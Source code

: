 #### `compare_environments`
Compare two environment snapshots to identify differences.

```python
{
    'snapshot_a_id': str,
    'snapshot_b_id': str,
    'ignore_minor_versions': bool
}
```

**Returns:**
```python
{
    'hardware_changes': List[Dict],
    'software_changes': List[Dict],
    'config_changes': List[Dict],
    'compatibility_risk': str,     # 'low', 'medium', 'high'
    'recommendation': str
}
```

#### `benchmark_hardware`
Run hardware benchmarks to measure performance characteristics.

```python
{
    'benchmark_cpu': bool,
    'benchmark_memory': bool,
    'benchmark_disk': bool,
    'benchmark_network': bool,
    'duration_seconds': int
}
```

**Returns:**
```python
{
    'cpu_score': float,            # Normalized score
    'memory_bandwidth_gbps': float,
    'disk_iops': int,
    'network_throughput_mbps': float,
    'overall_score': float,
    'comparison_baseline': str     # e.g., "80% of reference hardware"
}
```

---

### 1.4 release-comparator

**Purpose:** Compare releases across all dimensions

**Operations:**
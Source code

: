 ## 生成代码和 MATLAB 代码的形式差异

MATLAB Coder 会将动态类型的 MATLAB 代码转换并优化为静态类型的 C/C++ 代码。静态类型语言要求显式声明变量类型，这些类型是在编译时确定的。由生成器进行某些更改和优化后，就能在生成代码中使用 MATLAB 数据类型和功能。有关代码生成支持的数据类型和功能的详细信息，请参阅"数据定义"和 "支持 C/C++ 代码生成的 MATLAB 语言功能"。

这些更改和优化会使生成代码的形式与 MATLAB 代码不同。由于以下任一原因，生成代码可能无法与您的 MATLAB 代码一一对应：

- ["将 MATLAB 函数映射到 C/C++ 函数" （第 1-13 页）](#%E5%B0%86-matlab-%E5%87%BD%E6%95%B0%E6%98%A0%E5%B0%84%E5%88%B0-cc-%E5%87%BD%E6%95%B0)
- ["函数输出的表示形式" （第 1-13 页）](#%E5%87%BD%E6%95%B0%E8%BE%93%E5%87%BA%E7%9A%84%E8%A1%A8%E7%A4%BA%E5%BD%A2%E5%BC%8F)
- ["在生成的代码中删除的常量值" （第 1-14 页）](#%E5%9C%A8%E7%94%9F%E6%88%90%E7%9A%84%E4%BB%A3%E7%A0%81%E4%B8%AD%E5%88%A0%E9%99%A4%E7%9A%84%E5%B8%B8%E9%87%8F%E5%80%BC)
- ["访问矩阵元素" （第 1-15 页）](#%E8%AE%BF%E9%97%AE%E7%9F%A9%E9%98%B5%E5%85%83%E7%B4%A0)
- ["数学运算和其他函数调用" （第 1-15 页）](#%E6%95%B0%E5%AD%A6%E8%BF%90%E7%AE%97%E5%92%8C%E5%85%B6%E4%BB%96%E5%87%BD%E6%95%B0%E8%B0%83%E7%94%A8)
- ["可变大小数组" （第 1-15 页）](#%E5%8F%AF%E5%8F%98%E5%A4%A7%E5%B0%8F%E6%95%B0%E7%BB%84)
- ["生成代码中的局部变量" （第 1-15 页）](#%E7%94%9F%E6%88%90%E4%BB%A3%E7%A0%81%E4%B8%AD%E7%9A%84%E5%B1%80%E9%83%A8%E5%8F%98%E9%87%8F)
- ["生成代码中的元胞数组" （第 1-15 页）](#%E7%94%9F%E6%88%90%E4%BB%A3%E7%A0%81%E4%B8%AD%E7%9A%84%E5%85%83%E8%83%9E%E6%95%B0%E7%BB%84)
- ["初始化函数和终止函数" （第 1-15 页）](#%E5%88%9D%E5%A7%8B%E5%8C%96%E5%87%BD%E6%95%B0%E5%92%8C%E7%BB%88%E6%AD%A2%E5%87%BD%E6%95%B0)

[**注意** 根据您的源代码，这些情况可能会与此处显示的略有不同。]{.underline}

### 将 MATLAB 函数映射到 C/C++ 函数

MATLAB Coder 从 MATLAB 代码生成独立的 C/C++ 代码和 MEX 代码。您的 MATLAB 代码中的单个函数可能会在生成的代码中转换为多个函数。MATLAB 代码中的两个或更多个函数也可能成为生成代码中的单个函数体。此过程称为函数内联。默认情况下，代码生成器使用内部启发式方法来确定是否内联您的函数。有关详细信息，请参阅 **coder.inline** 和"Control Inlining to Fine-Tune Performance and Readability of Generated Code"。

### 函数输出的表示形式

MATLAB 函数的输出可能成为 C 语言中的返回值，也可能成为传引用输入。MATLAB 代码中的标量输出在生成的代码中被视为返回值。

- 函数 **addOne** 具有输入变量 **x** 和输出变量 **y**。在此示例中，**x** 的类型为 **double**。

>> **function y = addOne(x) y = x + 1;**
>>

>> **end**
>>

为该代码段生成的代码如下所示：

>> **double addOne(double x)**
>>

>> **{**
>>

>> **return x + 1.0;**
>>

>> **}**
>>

+++

**WORK INSTRUCTIONS**
Every record, word for word, must be returned.

**YOUR SOLUTION**
Source code

: #### `compare_environments`
Compare two environment snapshots to identify differences.

```python
{
    'snapshot_a_id': str,
    'snapshot_b_id': str,
    'ignore_minor_versions': bool
}
```

**Returns:**
```python
{
    'hardware_changes': List[Dict],
    'software_changes': List[Dict],
    'config_changes': List[Dict],
    'compatibility_risk': str,     # 'low', 'medium', 'high'
    'recommendation': str
}
```

#### `benchmark_hardware`
Run hardware benchmarks to measure performance characteristics.

```python
{
    'benchmark_cpu': bool,
    'benchmark_memory': bool,
    'benchmark_disk': bool,
    'benchmark_network': bool,
    'duration_seconds': int
}
```

**Returns:**
```python
{
    'cpu_score': float,            # Normalized score
    'memory_bandwidth_gbps': float,
    'disk_iops': int,
    'network_throughput_mbps': float,
    'overall_score': float,
    'comparison_baseline': str     # e.g., "80% of reference hardware"
}
```

---

### 1.4 release-comparator

**Purpose:** Compare releases across all dimensions

**Operations:**
Source code

: ## 生成代码和 MATLAB 代码的形式差异

MATLAB Coder 会将动态类型的 MATLAB 代码转换并优化为静态类型的 C/C++ 代码。静态类型语言要求显式声明变量类型，这些类型是在编译时确定的。由生成器进行某些更改和优化后，就能在生成代码中使用 MATLAB 数据类型和功能。有关代码生成支持的数据类型和功能的详细信息，请参阅"数据定义"和 "支持 C/C++ 代码生成的 MATLAB 语言功能"。

这些更改和优化会使生成代码的形式与 MATLAB 代码不同。由于以下任一原因，生成代码可能无法与您的 MATLAB 代码一一对应：

- ["将 MATLAB 函数映射到 C/C++ 函数" （第 1-13 页）](#%E5%B0%86-matlab-%E5%87%BD%E6%95%B0%E6%98%A0%E5%B0%84%E5%88%B0-cc-%E5%87%BD%E6%95%B0)
- ["函数输出的表示形式" （第 1-13 页）](#%E5%87%BD%E6%95%B0%E8%BE%93%E5%87%BA%E7%9A%84%E8%A1%A8%E7%A4%BA%E5%BD%A2%E5%BC%8F)
- ["在生成的代码中删除的常量值" （第 1-14 页）](#%E5%9C%A8%E7%94%9F%E6%88%90%E7%9A%84%E4%BB%A3%E7%A0%81%E4%B8%AD%E5%88%A0%E9%99%A4%E7%9A%84%E5%B8%B8%E9%87%8F%E5%80%BC)
- ["访问矩阵元素" （第 1-15 页）](#%E8%AE%BF%E9%97%AE%E7%9F%A9%E9%98%B5%E5%85%83%E7%B4%A0)
- ["数学运算和其他函数调用" （第 1-15 页）](#%E6%95%B0%E5%AD%A6%E8%BF%90%E7%AE%97%E5%92%8C%E5%85%B6%E4%BB%96%E5%87%BD%E6%95%B0%E8%B0%83%E7%94%A8)
- ["可变大小数组" （第 1-15 页）](#%E5%8F%AF%E5%8F%98%E5%A4%A7%E5%B0%8F%E6%95%B0%E7%BB%84)
- ["生成代码中的局部变量" （第 1-15 页）](#%E7%94%9F%E6%88%90%E4%BB%A3%E7%A0%81%E4%B8%AD%E7%9A%84%E5%B1%80%E9%83%A8%E5%8F%98%E9%87%8F)
- ["生成代码中的元胞数组" （第 1-15 页）](#%E7%94%9F%E6%88%90%E4%BB%A3%E7%A0%81%E4%B8%AD%E7%9A%84%E5%85%83%E8%83%9E%E6%95%B0%E7%BB%84)
- ["初始化函数和终止函数" （第 1-15 页）](#%E5%88%9D%E5%A7%8B%E5%8C%96%E5%87%BD%E6%95%B0%E5%92%8C%E7%BB%88%E6%AD%A2%E5%87%BD%E6%95%B0)

[**注意** 根据您的源代码，这些情况可能会与此处显示的略有不同。]{.underline}

### 将 MATLAB 函数映射到 C/C++ 函数

MATLAB Coder 从 MATLAB 代码生成独立的 C/C++ 代码和 MEX 代码。您的 MATLAB 代码中的单个函数可能会在生成的代码中转换为多个函数。MATLAB 代码中的两个或更多个函数也可能成为生成代码中的单个函数体。此过程称为函数内联。默认情况下，代码生成器使用内部启发式方法来确定是否内联您的函数。有关详细信息，请参阅 **coder.inline** 和"Control Inlining to Fine-Tune Performance and Readability of Generated Code"。

### 函数输出的表示形式

MATLAB 函数的输出可能成为 C 语言中的返回值，也可能成为传引用输入。MATLAB 代码中的标量输出在生成的代码中被视为返回值。

- 函数 **addOne** 具有输入变量 **x** 和输出变量 **y**。在此示例中，**x** 的类型为 **double**。

>> **function y = addOne(x) y = x + 1;**
>>

>> **end**
>>

为该代码段生成的代码如下所示：

>> **double addOne(double x)**
>>

>> **{**
>>

>> **return x + 1.0;**
>>

>> **}**
>>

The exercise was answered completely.